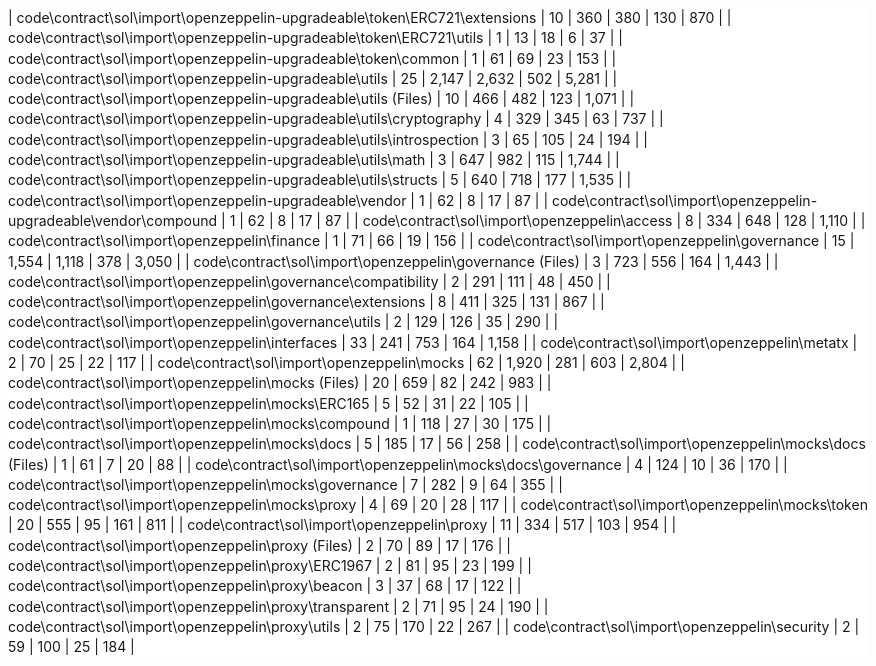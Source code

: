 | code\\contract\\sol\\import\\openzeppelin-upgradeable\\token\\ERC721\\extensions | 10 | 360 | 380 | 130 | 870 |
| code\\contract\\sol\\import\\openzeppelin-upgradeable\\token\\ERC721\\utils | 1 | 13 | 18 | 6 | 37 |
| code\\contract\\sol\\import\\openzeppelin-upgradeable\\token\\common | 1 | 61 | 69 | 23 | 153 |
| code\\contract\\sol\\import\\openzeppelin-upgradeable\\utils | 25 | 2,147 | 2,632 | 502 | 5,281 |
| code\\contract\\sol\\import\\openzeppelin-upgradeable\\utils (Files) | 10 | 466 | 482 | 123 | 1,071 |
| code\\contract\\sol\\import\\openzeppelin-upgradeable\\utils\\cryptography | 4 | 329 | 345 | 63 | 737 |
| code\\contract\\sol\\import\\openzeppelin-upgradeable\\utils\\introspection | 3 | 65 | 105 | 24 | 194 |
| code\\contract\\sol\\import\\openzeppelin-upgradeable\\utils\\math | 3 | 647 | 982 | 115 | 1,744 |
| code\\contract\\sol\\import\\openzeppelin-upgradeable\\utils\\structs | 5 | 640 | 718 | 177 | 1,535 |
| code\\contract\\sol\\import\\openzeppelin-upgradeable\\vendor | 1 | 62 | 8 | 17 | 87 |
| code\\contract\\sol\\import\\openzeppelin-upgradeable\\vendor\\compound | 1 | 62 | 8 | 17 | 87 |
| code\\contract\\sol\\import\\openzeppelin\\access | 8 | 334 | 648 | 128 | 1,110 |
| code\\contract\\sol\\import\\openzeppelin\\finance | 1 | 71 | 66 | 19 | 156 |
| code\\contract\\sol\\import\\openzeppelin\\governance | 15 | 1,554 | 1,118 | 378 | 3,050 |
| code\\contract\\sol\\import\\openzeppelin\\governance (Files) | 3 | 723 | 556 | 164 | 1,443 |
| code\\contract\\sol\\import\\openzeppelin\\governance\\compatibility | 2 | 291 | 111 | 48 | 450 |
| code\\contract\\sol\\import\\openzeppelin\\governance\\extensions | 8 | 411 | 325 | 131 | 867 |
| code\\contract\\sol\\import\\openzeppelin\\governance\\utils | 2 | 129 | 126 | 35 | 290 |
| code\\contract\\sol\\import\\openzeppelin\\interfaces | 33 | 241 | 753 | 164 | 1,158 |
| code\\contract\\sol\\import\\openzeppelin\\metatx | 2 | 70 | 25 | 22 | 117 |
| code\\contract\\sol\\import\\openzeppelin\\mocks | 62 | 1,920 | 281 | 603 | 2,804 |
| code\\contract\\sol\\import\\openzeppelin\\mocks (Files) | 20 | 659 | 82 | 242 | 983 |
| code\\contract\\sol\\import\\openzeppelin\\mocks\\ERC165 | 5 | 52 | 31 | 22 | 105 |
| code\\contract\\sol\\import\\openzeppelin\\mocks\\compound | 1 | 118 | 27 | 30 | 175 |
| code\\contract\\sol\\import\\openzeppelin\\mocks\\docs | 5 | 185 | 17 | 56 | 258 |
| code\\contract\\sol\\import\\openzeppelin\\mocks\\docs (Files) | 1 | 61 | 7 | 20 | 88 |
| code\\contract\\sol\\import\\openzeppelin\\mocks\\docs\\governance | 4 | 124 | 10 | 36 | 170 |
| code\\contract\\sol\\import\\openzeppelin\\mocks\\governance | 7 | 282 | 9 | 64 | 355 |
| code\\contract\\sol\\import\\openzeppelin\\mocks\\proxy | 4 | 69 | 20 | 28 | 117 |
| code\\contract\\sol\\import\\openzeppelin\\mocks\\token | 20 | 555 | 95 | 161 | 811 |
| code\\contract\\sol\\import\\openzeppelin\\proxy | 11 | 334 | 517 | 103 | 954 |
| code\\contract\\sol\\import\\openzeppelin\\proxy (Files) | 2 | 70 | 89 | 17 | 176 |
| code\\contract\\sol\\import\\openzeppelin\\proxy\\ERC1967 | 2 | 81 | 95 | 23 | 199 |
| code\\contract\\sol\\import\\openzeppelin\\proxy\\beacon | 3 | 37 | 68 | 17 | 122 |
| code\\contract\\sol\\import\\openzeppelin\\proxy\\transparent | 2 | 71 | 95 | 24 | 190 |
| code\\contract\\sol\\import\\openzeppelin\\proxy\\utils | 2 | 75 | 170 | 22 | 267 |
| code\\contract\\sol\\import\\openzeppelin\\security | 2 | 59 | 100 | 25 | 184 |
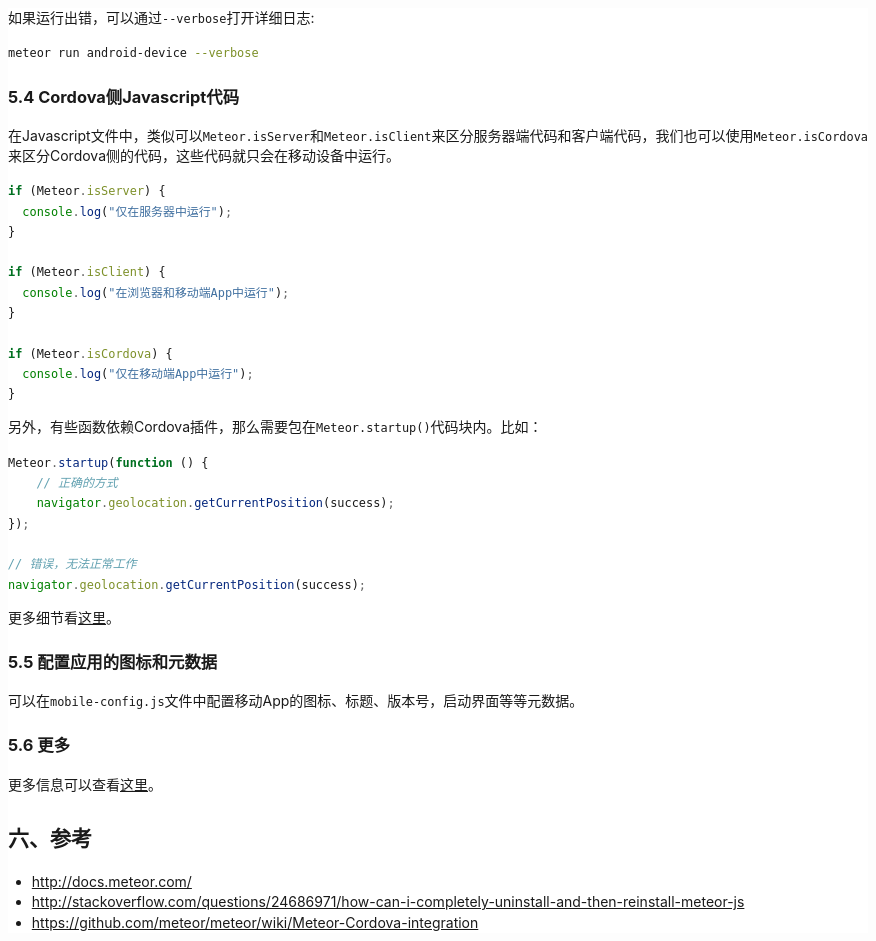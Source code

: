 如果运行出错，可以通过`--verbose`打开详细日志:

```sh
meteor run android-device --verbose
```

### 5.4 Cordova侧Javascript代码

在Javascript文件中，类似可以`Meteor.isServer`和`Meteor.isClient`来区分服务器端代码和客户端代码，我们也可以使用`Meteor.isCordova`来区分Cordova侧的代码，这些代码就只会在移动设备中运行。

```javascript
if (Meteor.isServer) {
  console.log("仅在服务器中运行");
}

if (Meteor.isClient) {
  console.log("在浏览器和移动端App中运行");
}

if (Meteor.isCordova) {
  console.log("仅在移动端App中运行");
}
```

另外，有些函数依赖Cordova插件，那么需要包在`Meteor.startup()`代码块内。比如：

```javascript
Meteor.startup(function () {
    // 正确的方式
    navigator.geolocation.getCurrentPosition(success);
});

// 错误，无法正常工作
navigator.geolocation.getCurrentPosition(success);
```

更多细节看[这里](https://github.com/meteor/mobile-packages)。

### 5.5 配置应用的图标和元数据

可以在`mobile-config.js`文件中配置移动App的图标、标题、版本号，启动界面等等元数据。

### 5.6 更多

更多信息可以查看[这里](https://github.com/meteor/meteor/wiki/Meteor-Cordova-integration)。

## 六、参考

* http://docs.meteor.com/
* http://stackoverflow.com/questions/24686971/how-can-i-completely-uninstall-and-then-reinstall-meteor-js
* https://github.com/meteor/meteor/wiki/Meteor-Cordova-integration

What you need to do — Could you reproduce exactly the lines from the first line of the listing through the line containing "115 | 1,744 |", both included, with pictures left out?

Response area —
Source code

: | code\\contract\\sol\\import\\openzeppelin-upgradeable\\token\\ERC721\\extensions | 10 | 360 | 380 | 130 | 870 |
| code\\contract\\sol\\import\\openzeppelin-upgradeable\\token\\ERC721\\utils | 1 | 13 | 18 | 6 | 37 |
| code\\contract\\sol\\import\\openzeppelin-upgradeable\\token\\common | 1 | 61 | 69 | 23 | 153 |
| code\\contract\\sol\\import\\openzeppelin-upgradeable\\utils | 25 | 2,147 | 2,632 | 502 | 5,281 |
| code\\contract\\sol\\import\\openzeppelin-upgradeable\\utils (Files) | 10 | 466 | 482 | 123 | 1,071 |
| code\\contract\\sol\\import\\openzeppelin-upgradeable\\utils\\cryptography | 4 | 329 | 345 | 63 | 737 |
| code\\contract\\sol\\import\\openzeppelin-upgradeable\\utils\\introspection | 3 | 65 | 105 | 24 | 194 |
| code\\contract\\sol\\import\\openzeppelin-upgradeable\\utils\\math | 3 | 647 | 982 | 115 | 1,744 |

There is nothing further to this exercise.